Death Hunt

Death Hunt
Death Hunt

Promotional poster
Directed by Peter R. Hunt
Produced by Murray Shostak
Written by Michael Grais and Mark Victor
Starring Charles Bronson, Lee Marvin and Angie Dickinson
Music by Jerrold Immel
Cinematography James Devis
Editing by John F. Burnett and Allan Jacobs
Distributed by Twentieth Century-Fox Film Corporation
Release date(s) June 18, 1981 (Netherlands)
Running time 97 min.
Country United States
Language English

Death Hunt is a 1981 film starring Charles Bronson, Lee Marvin, Angie Dickinson, Carl Weathers, Maury Chaykin, Ed Lauter and Andrew Stevens.

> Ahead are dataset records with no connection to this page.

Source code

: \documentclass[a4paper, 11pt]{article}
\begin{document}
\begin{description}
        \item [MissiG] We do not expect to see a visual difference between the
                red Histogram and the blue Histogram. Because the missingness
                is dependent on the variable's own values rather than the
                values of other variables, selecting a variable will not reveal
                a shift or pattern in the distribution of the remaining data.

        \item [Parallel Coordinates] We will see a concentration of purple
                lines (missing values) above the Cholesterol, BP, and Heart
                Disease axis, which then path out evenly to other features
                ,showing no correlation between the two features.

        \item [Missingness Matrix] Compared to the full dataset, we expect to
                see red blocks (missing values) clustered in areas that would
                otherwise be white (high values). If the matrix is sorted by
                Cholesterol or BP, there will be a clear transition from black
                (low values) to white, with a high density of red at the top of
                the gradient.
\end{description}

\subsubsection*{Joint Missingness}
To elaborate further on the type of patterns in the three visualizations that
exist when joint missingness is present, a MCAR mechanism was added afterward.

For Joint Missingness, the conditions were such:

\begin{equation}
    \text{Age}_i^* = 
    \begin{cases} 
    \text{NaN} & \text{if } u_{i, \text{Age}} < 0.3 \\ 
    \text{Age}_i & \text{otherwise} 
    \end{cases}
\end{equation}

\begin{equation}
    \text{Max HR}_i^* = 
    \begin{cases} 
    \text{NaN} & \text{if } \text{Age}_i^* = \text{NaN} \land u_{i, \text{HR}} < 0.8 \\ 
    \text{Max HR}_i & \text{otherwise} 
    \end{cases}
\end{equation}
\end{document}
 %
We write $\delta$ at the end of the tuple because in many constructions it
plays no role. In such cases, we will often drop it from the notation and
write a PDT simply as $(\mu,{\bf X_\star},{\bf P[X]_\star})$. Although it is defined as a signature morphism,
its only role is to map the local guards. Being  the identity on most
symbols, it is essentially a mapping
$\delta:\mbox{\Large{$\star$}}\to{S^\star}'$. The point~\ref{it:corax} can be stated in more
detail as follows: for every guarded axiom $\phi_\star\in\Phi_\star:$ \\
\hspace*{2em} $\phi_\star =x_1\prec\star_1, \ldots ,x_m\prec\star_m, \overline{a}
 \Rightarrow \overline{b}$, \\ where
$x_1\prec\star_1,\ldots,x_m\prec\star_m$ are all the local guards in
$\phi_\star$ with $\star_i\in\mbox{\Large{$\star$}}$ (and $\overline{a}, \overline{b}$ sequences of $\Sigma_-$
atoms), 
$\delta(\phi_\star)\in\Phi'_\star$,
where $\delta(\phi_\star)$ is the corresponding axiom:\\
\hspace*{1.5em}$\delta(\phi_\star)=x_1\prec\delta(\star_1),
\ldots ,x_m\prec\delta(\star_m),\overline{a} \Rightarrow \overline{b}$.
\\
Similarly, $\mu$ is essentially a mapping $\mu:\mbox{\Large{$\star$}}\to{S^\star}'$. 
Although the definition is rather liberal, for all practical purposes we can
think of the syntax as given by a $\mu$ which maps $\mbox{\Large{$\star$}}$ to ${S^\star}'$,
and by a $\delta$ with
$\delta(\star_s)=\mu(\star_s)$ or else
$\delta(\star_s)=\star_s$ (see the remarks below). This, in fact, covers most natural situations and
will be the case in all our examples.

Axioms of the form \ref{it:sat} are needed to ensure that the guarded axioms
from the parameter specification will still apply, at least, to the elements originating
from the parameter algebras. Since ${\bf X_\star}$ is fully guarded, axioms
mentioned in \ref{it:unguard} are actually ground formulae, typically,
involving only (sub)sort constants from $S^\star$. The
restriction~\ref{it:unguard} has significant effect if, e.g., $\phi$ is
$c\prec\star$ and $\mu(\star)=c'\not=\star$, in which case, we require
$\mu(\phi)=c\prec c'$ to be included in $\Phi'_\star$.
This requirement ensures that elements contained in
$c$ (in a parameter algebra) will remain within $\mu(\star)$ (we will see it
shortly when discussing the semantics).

The film was directed by Peter Hunt, and was a fictionalized account of the Royal Canadian Mounted Police pursuit of a man named Albert Johnson.

Contents

Plot summary

In the Yukon Territory of Canada in 1931, solitary American trapper Albert Johnson (Charles Bronson), comes across an organised dog fight. One of the dogs, a white German Shepherd, is badly injured and Johnson forcibly takes it, paying $200 to its owner, a vicious trapper named Hazel.

Aggrieved by his treatment and claiming the dog was stolen from him, Hazel (Ed Lauter), leads several of his friends to Johnson's isolated cabin. The men then attack the cabin, shooting while others create a diversion. Johnson kills one of them, Jimmy Tom (Denis Lacroix), after he shoots Sitka, the dog, which Johnson has nursed back to health.

Once they discover that Johnson has bought 700 rounds of ammunition from the local trading post and paid in $100 bills, the trappers become convinced that he is the "mad trapper", a possibly mythical, psychopathic, serial-killing figure who supposedly murders other trappers in the wilderness and takes their gold teeth.

An old trapper, Bill Lusk (Henry Beckman), warns Johnson that the law is coming for him. Johnson fortifies his cabin.

Sergeant Edgar Millen (Lee Marvin), commander of the local Royal Canadian Mounted Police post, seems a tough but humane man. He has a tracker named Sundog Brown (Carl Weathers), and a new constable named Alvin Adams (Andrew Stevens), plus a new lover in Vanessa McBride (Angie Dickinson).

Millen leads a posse of mounties and trappers to the cabin. He parleys with Johnson, telling him that he has a pretty good idea of what happened and if Johnson comes with him they can get it sorted out. However, before Johnson can answer, one of the trappers opens fire. Several of the trappers end up killed, including one who is shot for screaming by one of his friends. The posse uses dynamite to blow up the cabin, but Johnson escapes, shooting dead a mountie, Constable Hawkins (Jon Cedar).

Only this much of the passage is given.